Bon ça y’est je m’arrête, j’en garde pour les Golden Globes (oui, j’ai monté une vidéo pour vous expliquer comment je pratiquais le coaching de carrière.)

Et vous, alors ? Quelles sont les personnes que vous avez envie de remercier ? Dans quelle mesure vous leur dites ? Comment savoir s’ils se sentent reconnus par vous ? Laissez-nous un commentaire pour nous le raconter…

coaching professionnel manque de reconnaissance au travail

 

2 réflexions au sujet de « Vous manquez de reconnaissance au travail ? »

  1. Bonjour, sur le manque de reconnaissance au travail il me semble que dans votre approche il manque la recherche d’une amélioration de la qualité relationnelle entre l’employé qui souffre de ce manque et son patron ou supérieur hiérarchique « auteur » de la frustration.

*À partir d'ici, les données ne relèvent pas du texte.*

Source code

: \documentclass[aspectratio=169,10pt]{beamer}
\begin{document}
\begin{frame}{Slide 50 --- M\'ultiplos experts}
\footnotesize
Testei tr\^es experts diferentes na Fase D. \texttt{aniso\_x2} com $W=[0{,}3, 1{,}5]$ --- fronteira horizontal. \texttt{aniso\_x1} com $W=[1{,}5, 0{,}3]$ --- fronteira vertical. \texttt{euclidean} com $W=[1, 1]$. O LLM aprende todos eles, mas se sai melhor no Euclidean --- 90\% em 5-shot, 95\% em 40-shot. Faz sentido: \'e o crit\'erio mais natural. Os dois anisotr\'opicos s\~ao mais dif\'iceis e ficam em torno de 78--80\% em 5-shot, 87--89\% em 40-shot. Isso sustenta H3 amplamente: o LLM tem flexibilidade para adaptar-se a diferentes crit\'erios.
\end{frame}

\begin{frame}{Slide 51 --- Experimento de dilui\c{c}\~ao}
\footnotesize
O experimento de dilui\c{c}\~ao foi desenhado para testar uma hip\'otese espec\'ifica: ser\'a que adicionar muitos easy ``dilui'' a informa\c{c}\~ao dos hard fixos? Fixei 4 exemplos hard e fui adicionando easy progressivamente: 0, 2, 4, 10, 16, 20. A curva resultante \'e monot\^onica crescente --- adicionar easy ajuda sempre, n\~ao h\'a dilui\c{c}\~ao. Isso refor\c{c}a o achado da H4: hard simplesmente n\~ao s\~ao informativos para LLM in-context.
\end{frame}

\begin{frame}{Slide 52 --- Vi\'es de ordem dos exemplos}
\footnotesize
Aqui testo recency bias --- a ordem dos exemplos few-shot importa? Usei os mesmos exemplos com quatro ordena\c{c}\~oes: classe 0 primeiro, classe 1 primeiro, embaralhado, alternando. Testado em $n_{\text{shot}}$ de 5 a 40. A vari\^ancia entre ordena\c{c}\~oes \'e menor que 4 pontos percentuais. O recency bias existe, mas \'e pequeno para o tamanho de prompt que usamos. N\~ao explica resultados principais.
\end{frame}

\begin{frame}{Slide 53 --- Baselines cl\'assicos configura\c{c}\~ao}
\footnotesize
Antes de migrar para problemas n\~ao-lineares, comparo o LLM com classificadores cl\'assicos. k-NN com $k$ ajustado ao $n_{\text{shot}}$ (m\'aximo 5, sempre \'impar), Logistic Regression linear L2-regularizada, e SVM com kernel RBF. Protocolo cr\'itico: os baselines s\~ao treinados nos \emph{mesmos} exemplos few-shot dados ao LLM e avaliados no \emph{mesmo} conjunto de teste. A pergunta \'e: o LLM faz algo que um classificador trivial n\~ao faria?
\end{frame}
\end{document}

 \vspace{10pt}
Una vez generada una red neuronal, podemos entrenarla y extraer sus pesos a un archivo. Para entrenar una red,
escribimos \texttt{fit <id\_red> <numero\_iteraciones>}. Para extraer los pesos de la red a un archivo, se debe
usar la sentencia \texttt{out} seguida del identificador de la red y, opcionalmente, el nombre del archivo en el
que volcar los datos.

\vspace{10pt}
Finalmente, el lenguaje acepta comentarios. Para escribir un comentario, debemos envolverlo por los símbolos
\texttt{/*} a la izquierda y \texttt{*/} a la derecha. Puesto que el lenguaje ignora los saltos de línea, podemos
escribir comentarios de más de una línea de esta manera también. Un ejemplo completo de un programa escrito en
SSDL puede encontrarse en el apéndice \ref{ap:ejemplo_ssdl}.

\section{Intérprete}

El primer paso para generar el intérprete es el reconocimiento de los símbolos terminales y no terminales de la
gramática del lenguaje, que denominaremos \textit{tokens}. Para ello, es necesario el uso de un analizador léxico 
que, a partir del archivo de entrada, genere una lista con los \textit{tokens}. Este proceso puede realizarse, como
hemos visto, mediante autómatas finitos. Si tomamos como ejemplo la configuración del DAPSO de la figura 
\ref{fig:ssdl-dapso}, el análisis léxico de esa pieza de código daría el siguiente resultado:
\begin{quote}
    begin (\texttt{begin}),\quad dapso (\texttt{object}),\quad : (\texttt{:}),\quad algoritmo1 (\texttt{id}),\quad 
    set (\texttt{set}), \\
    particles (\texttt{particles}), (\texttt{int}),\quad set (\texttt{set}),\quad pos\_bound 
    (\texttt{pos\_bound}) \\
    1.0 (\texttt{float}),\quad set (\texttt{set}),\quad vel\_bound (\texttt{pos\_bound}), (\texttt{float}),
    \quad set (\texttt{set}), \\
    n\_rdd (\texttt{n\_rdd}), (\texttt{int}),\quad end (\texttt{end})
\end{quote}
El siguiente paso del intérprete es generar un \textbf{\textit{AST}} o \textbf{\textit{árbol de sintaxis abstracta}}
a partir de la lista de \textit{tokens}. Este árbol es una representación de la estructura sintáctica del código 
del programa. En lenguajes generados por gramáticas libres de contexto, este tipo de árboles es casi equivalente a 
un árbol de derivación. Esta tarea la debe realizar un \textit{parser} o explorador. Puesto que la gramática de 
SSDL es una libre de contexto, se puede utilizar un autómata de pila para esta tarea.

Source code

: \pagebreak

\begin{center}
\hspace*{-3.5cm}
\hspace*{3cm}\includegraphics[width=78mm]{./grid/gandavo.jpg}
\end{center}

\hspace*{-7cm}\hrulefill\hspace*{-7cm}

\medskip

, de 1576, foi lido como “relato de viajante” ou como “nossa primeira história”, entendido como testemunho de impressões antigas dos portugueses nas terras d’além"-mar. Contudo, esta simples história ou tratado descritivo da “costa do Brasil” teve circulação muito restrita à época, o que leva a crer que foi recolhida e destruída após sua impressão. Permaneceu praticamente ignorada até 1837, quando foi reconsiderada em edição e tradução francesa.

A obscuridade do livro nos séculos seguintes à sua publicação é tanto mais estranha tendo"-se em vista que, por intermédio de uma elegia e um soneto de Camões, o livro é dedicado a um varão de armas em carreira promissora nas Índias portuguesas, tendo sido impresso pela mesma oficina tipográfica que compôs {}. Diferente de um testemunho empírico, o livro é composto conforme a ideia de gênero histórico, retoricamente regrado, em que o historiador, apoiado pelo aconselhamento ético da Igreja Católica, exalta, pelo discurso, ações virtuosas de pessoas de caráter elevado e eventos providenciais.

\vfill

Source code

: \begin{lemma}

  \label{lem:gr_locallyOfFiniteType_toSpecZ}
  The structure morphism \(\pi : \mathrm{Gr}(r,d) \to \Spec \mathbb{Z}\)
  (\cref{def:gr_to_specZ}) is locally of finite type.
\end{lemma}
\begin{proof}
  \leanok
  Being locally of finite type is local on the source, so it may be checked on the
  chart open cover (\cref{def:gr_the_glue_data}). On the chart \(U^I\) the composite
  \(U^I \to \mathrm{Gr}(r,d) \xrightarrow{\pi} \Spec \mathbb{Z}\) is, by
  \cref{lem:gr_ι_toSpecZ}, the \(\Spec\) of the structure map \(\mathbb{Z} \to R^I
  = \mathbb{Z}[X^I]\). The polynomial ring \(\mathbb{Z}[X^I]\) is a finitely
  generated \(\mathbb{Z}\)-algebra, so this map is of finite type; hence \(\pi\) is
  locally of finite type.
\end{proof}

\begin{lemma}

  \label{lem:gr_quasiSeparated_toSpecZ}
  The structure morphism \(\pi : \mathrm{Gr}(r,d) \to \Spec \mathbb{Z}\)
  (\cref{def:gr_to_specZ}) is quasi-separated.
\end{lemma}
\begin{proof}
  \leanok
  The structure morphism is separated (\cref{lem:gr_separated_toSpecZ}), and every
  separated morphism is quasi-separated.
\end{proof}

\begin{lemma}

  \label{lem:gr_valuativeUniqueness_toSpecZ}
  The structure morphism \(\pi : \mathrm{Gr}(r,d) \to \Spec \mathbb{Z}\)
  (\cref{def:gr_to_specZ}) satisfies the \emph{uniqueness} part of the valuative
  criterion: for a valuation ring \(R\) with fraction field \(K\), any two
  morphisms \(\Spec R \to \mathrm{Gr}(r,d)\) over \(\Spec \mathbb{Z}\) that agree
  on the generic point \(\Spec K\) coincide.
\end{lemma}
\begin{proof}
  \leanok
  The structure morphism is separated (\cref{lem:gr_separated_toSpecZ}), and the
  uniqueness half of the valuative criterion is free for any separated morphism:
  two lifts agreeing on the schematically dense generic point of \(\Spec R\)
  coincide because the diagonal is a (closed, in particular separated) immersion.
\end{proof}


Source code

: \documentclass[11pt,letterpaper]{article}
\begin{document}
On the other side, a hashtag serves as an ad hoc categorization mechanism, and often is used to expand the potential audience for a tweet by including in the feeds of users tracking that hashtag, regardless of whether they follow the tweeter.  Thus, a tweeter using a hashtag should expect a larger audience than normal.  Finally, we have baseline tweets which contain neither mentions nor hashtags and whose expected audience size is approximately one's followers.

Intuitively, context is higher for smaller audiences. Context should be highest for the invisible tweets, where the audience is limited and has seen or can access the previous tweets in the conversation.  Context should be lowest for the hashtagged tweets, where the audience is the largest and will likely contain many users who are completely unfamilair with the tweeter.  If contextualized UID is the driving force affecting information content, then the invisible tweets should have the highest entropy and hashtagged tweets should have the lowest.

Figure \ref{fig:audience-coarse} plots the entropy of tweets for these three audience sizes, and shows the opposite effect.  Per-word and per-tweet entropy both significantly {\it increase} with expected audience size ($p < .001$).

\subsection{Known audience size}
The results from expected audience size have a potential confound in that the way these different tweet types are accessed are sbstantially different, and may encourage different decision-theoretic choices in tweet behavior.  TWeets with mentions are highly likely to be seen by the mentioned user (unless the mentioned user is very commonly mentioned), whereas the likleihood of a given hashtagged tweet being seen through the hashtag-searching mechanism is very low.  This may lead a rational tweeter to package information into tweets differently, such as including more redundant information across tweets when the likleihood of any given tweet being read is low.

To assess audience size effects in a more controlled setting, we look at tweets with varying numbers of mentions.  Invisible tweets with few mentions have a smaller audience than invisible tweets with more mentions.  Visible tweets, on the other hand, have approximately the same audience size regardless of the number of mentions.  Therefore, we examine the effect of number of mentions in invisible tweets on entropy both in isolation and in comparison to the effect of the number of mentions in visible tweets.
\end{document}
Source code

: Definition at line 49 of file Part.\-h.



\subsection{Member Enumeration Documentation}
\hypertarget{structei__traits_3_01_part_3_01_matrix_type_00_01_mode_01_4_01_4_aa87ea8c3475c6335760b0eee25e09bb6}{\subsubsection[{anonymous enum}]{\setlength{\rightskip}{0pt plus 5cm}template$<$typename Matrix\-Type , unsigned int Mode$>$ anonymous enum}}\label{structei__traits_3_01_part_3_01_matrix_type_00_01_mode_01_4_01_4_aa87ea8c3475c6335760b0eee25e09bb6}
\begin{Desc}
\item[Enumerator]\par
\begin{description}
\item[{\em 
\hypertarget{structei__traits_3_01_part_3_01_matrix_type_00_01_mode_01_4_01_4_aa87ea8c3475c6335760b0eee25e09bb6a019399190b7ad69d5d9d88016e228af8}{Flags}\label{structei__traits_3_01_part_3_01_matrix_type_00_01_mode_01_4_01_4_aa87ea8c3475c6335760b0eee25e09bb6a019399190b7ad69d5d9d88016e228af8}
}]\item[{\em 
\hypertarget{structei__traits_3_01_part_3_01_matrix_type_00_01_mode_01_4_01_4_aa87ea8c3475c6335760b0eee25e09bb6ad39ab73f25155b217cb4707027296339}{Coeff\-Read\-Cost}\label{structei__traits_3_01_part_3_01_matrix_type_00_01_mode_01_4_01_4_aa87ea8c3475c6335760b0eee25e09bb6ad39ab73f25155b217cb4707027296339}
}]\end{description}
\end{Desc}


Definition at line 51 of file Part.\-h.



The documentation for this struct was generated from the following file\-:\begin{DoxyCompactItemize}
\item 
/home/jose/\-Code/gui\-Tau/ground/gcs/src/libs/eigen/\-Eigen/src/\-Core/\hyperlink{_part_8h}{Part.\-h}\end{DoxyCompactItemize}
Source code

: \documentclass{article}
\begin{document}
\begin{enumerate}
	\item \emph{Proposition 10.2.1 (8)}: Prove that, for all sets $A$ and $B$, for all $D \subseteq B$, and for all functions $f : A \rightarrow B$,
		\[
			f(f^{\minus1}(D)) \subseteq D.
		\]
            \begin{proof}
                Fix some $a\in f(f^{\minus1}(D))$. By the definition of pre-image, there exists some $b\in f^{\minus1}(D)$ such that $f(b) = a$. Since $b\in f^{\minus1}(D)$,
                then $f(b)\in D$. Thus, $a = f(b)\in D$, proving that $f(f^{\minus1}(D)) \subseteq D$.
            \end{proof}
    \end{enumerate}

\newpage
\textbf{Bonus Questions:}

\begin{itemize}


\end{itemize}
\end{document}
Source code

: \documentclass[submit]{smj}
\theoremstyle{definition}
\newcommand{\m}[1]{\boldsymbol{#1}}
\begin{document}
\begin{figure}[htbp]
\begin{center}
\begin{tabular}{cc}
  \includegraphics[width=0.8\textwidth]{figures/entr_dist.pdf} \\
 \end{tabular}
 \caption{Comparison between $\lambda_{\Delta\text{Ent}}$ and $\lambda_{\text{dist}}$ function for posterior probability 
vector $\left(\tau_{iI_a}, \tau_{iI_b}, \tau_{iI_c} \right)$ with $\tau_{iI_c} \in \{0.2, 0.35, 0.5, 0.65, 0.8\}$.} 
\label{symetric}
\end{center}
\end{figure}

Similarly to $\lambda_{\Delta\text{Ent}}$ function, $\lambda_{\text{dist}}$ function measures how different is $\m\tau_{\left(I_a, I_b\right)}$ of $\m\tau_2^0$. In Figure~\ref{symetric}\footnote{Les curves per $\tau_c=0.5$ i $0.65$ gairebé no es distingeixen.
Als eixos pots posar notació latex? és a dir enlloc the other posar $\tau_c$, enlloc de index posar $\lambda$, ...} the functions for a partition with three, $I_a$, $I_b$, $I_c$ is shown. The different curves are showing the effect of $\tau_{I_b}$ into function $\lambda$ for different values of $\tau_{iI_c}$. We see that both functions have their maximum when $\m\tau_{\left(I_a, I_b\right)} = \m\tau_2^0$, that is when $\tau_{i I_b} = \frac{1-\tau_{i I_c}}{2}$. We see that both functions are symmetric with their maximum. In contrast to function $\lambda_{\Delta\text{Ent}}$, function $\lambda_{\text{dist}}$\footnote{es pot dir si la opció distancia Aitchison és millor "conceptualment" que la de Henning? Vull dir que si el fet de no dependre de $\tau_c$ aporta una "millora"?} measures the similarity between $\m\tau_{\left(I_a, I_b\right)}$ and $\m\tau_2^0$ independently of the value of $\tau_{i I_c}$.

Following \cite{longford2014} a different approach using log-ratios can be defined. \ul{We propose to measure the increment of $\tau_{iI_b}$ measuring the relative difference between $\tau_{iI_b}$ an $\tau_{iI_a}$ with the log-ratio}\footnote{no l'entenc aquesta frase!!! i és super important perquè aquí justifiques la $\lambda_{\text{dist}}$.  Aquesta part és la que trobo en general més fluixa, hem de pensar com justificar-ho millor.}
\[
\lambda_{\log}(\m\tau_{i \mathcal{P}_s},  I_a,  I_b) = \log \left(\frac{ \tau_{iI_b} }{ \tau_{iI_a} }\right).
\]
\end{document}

    Il n’est pas absolument certain que celui-ci se rendre compte de la situation qu’il créée. Il sait évidemment qu’il ne gratifie pas, mais il ne « sait » pas forcément (« savoir » pris au sens d’une prise de conscience) ce que cela génère comme frustration, ou en tout cas n’a pas forcément conscience du niveau (de l’importance) de la frustration.

    Un dialogue n’étant pas toujours facile à mettre en place directement entre les deux parties pour des raisons faciles à imaginer, l’intervention d’un tiers (genre médiateur ou personne connue pour son indépendance de jugement et ayant l’écoute du patron auteur de la situation), peut permettre de faire évoluer les choses et à le mérite de provoquer un changement sur du long terme, pouvant être aussi bénéfique à d’autres personnes de l’entreprise qui sont de facto et pour cause d’origine identique, dans la même situation.

    Qu’en pensez-vous ?
    Cordialement

    1. Merci pour ce commentaire, Alexandre. Effectivement, vous avez raison. Il existe plusieurs manières de venir à bout d’une situation problématique ayant pour cause le manque de reconnaissance au travail, et l’amélioration de la qualité relationnelle entre manager et managé en est une.
      Comme je l’ai écrit, tout le monde n’est pas « égal » devant le don de signes de reconnaissance.
      L’intervention d’un tiers, tel médiateur ou coach professionnel pour l’amélioration d’une telle situation, peut constituer une vraie porte de sortie par le haut, et pour les deux parties.